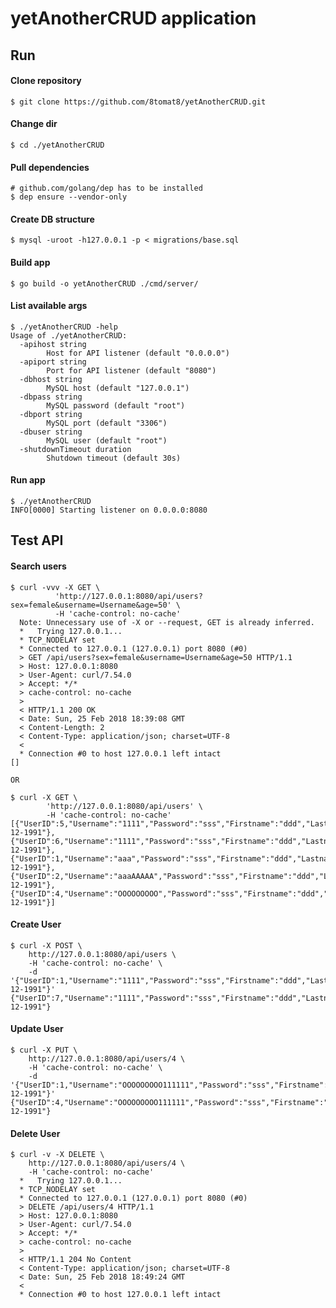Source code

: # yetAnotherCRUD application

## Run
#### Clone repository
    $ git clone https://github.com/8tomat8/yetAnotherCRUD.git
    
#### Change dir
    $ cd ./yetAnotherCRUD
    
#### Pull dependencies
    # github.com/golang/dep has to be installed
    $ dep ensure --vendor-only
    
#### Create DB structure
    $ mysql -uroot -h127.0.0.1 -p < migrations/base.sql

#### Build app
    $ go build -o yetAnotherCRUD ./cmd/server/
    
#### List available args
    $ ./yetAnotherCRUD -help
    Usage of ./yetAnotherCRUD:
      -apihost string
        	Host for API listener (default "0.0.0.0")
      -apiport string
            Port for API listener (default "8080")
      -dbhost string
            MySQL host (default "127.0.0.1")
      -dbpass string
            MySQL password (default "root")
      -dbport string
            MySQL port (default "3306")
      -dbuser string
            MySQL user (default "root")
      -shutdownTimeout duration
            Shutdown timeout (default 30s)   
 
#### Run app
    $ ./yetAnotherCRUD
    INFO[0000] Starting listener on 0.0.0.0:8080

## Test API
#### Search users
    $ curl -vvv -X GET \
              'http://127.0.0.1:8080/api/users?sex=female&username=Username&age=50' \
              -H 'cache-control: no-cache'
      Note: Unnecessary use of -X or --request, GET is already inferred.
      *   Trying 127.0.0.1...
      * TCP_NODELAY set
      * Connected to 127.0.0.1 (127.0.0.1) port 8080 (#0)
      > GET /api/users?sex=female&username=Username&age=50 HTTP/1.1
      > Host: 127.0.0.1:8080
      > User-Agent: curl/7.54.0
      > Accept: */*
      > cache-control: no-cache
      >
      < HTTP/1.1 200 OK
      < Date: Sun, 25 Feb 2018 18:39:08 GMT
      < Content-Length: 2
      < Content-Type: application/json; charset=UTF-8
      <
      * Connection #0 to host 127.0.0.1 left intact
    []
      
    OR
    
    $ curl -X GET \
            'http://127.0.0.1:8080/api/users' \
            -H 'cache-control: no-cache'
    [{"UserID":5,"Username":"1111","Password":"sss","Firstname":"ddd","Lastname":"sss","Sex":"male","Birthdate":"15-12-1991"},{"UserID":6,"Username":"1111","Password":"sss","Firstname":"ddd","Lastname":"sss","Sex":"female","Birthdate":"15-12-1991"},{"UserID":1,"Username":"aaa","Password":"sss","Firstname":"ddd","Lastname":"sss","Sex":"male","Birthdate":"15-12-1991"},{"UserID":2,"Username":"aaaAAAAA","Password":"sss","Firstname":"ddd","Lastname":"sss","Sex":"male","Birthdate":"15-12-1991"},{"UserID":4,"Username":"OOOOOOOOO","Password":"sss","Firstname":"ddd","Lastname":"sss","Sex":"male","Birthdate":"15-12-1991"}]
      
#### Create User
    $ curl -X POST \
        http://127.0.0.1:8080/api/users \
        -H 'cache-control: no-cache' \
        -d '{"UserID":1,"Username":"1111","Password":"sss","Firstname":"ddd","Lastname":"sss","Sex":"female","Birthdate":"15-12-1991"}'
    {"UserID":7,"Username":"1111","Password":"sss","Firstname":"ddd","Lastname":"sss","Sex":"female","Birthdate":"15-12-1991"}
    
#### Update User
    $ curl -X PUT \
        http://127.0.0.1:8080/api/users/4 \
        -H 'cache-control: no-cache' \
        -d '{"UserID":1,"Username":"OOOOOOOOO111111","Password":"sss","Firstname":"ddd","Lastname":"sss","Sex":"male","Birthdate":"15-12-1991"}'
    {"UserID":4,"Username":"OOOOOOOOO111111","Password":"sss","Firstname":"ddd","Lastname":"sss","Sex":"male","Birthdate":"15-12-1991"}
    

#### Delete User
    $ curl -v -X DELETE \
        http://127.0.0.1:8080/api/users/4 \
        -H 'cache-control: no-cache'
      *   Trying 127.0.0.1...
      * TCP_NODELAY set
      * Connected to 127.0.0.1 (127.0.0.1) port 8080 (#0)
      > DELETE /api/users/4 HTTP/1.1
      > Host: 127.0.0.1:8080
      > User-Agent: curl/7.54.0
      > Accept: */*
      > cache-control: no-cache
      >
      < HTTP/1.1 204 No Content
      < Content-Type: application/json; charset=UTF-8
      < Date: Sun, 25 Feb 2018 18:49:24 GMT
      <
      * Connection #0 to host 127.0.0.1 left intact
--
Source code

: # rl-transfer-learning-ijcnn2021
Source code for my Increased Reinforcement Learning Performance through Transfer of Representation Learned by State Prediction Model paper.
==
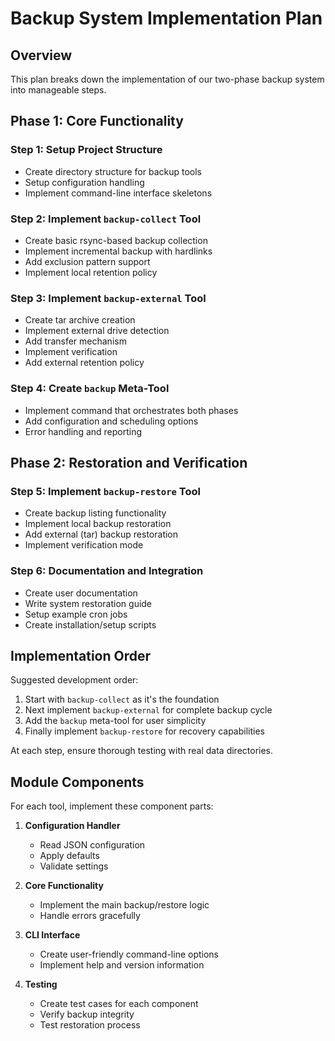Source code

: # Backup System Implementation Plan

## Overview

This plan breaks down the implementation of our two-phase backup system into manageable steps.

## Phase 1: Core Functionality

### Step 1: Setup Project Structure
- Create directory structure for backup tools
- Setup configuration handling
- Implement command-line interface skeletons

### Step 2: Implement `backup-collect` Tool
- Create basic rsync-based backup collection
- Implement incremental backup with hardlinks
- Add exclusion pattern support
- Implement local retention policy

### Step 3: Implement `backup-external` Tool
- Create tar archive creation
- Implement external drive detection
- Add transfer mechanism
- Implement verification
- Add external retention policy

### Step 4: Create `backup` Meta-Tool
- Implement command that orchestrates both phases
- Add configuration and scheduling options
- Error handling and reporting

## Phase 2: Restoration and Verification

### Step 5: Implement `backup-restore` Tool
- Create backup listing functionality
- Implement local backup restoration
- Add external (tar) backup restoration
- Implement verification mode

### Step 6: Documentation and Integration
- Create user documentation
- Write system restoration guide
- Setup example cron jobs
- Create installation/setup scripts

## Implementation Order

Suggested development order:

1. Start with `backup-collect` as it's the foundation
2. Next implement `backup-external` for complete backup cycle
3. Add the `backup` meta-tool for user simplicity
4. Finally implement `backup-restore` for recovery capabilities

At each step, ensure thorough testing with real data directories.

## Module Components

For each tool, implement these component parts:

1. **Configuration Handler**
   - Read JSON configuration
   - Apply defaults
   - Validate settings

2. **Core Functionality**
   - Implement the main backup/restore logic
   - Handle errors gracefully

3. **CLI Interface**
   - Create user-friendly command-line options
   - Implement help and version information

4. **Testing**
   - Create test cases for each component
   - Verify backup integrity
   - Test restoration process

> **What you are asked to do**
Go through the material above and output exactly the lines from the one containing "-dbuser string" through the one containing "#### Search users".

> **Solution for this exercise**
      -dbuser string
            MySQL user (default "root")
      -shutdownTimeout duration
            Shutdown timeout (default 30s)   
 
#### Run app
    $ ./yetAnotherCRUD
    INFO[0000] Starting listener on 0.0.0.0:8080

## Test API
#### Search users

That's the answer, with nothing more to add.